[Stored data entries]

──────

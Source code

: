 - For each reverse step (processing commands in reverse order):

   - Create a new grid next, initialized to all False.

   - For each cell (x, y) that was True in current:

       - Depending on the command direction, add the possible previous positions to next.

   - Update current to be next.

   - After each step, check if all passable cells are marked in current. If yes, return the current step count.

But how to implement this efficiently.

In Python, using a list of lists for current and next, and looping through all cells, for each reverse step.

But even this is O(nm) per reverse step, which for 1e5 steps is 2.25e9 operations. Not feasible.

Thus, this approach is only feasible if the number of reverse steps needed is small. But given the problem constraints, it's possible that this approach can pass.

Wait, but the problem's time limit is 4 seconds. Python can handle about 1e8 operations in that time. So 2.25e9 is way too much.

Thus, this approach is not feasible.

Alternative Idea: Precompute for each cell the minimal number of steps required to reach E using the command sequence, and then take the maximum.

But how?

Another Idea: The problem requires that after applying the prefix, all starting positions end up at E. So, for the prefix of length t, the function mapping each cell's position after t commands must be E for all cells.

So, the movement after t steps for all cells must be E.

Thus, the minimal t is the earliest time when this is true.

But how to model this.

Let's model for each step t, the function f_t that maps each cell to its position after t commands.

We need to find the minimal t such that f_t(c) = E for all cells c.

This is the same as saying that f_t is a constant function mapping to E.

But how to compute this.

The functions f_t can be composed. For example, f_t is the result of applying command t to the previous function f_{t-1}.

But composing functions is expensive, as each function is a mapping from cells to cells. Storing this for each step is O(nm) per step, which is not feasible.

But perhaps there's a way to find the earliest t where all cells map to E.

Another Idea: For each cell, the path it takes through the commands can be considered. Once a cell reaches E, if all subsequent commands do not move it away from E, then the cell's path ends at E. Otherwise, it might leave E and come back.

──────

## DIRECTIONS FOR THIS TASK
From the records above, repeat exactly the lines from the one with "- Depending on" through the one with "But even this", both included.

## SOLUTION
       - Depending on the command direction, add the possible previous positions to next.

   - Update current to be next.

   - After each step, check if all passable cells are marked in current. If yes, return the current step count.

But how to implement this efficiently.

In Python, using a list of lists for current and next, and looping through all cells, for each reverse step.

But even this is O(nm) per reverse step, which for 1e5 steps is 2.25e9 operations. Not feasible.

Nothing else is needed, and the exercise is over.